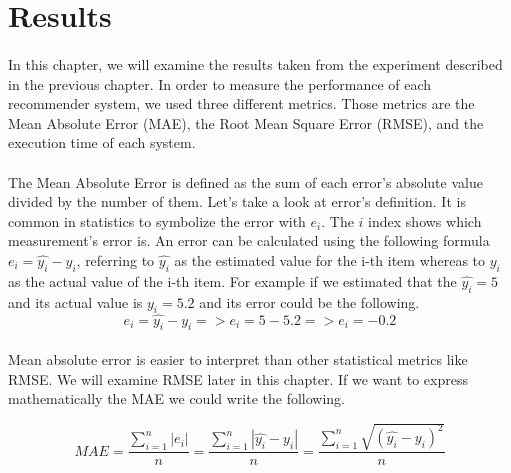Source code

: \section{Results}

\paragraph{} In this chapter, we will examine the results taken from the experiment described in the previous chapter. 
In order to measure the performance of each recommender system, we used three different metrics. Those metrics are the Mean Absolute Error (MAE), the Root Mean Square Error (RMSE), and the execution time of each system.

\paragraph{} The Mean Absolute Error is defined as the sum of each error's absolute value divided by the number of them. Let's take a look
at error's definition. It is common in statistics to symbolize the error with $e_i$. The $i$ index shows which measurement's error is. An error can be calculated using the following formula $e_i = \widehat{y_i} - y_i$, referring to $\widehat{y_{i}}$ as the estimated value for the i-th item whereas to $y_i$ as the actual value of the i-th item. For example if we estimated that the $\widehat{y_i} = 5$ and its actual value is $y_i = 5.2$ and its error could be the following.
\begin{equation}
e_i = \widehat{y_i} - y_i => e_i = 5 - 5.2  => e_i = -0.2
\end{equation}

\paragraph{} Mean absolute error is easier to interpret than other statistical metrics like RMSE. We will examine RMSE later in this chapter. If we want to express mathematically the MAE we could write the following.

\begin{equation}
MAE = \frac{\sum_{i=1}^{n}{|e_i|}}{n} =
\frac{\sum_{i=1}^{n}{|\widehat{y_{i}}-y_{i}|} }{n} =
\frac{\sum_{i=1}^{n}\sqrt{{(\widehat{y_{i}}-y_{i})}^{2}}}{n}
\end{equation}

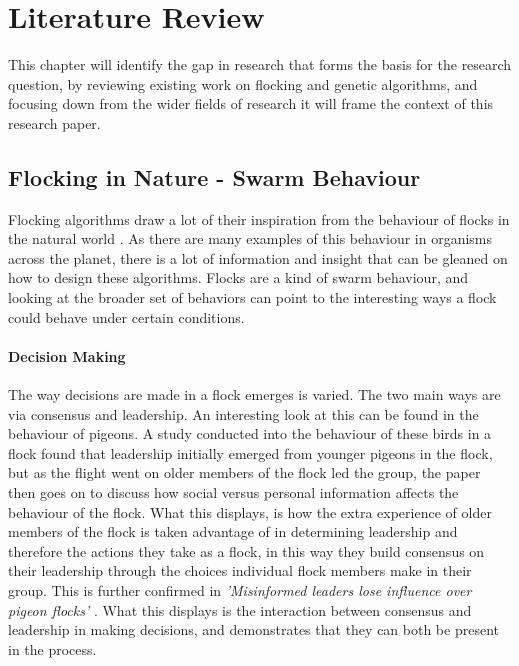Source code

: 


\section{Literature Review}
This chapter will identify the gap in research that forms the basis for the research question, by reviewing existing work on flocking and genetic algorithms, and focusing down from the wider fields of research it will frame the context of this research paper.

\subsection{Flocking in Nature - Swarm Behaviour}
Flocking algorithms draw a lot of their inspiration from the behaviour of flocks in the natural world \citep{flake1998computational}. As there are many examples of this behaviour in organisms across the planet, there is a lot of information and insight that can be gleaned on how to design these algorithms. Flocks are a kind of swarm behaviour, and looking at the broader set of behaviors can point to the interesting ways a flock could behave under certain conditions.

\paragraph{Decision Making}
The way decisions are made in a flock emerges is varied. The two main ways are via consensus and leadership. An interesting look at this can be found in the behaviour of pigeons. A study conducted into the behaviour of these birds in a flock \citep{Jorge2414} found that leadership initially emerged from younger pigeons in the flock, but as the flight went on older members of the flock led the group, the paper then goes on to discuss how social versus personal information affects the behaviour of the flock. What this displays, is how the extra experience of older members of the flock is taken advantage of in determining leadership and therefore the actions they take as a flock, in this way they build consensus on their leadership through the choices individual flock members make in their group. This is further confirmed in \textit{ 'Misinformed leaders lose influence over pigeon flocks' }\citet{doi:10.1098/rsbl.2016.0544}. What this displays is the interaction between consensus and leadership in making decisions, and demonstrates that they can both be present in the process.
	

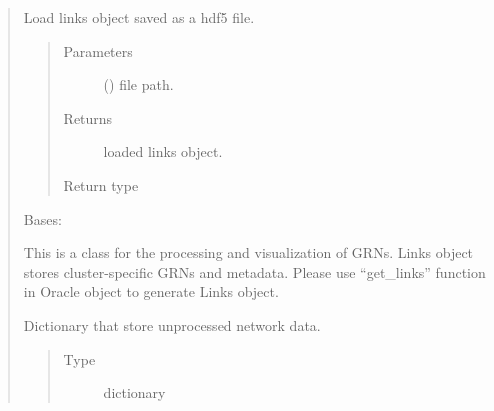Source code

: \documentclass[letterpaper,10pt,english]{sphinxmanual}
\begin{document}
\begin{quote}
\begin{fulllineitems}
\end{fulllineitems}


\begin{fulllineitems}
\label{\detokenize{modules/celloracle.network_analysis:celloracle.network_analysis.load_links}}
Load links object saved as a hdf5 file.
\begin{quote}\begin{description}
\item[{Parameters}] \leavevmode
{} () \textendash{} file path.

\item[{Returns}] \leavevmode
loaded links object.

\item[{Return type}] \leavevmode
{\hyperref[\detokenize{modules/celloracle:celloracle.Links}]{}}

\end{description}\end{quote}

\end{fulllineitems}


\begin{fulllineitems}
\label{\detokenize{modules/celloracle.network_analysis:celloracle.network_analysis.Links}}
Bases: 

This is a class for the processing and visualization of GRNs.
Links object stores cluster-specific GRNs and metadata.
Please use “get\_links” function in Oracle object to generate Links object.

\begin{fulllineitems}
\label{\detokenize{modules/celloracle.network_analysis:celloracle.network_analysis.Links.links_dict}}
Dictionary that store unprocessed network data.
\begin{quote}\begin{description}
\item[{Type}] \leavevmode
dictionary


\end{description}
\end{quote}
\end{fulllineitems}
\end{fulllineitems}
\end{quote}
\end{document}
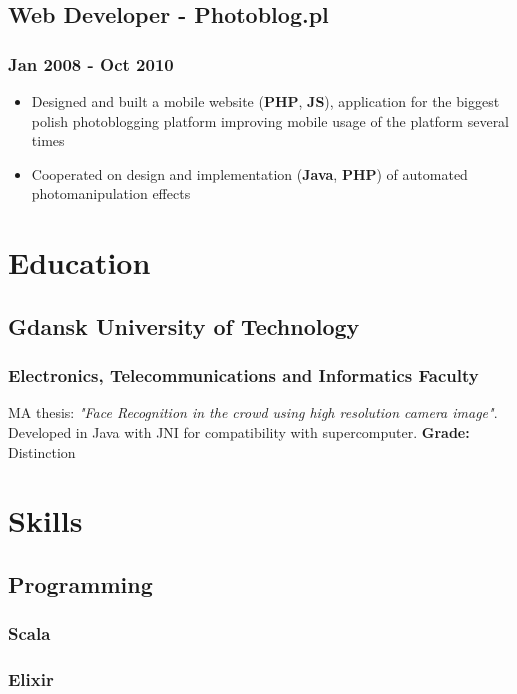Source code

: \documentclass[11pt]{article}
\begin{document}
\subsection*{Web Developer - Photoblog.pl}
\label{sec:org83184ee}
\subsubsection*{Jan 2008 - Oct 2010}
\label{sec:orgc87db18}
\begin{itemize}
\item Designed and built a mobile website (\textbf{PHP}, \textbf{JS}), application for the biggest polish photoblogging platform improving mobile usage of the platform several times
\item Cooperated on design and implementation (\textbf{Java}, \textbf{PHP}) of automated photomanipulation effects
\end{itemize}
\section*{Education}
\label{sec:org49079c6}
\subsection*{Gdansk University of Technology}
\label{sec:orgb87a96f}
\subsubsection*{Electronics, Telecommunications and Informatics Faculty}
\label{sec:org7e52cb8}
MA thesis: \emph{"Face Recognition in the crowd using high resolution camera image"}. Developed in Java with JNI for compatibility with supercomputer. 
\textbf{Grade:} Distinction

\section*{Skills}
\label{sec:org8cf36bd}
\subsection*{Programming}
\label{sec:org93b023b}
\subsubsection*{Scala}
\label{sec:org9f9417d}
\subsubsection*{Elixir}
\label{sec:orgd33fa85}
\end{document}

— Work request —
Copy each line of the entries in which the string "value" is found.

— Answer section —
\paragraph{} The Mean Absolute Error is defined as the sum of each error's absolute value divided by the number of them. Let's take a look
at error's definition. It is common in statistics to symbolize the error with $e_i$. The $i$ index shows which measurement's error is. An error can be calculated using the following formula $e_i = \widehat{y_i} - y_i$, referring to $\widehat{y_{i}}$ as the estimated value for the i-th item whereas to $y_i$ as the actual value of the i-th item. For example if we estimated that the $\widehat{y_i} = 5$ and its actual value is $y_i = 5.2$ and its error could be the following.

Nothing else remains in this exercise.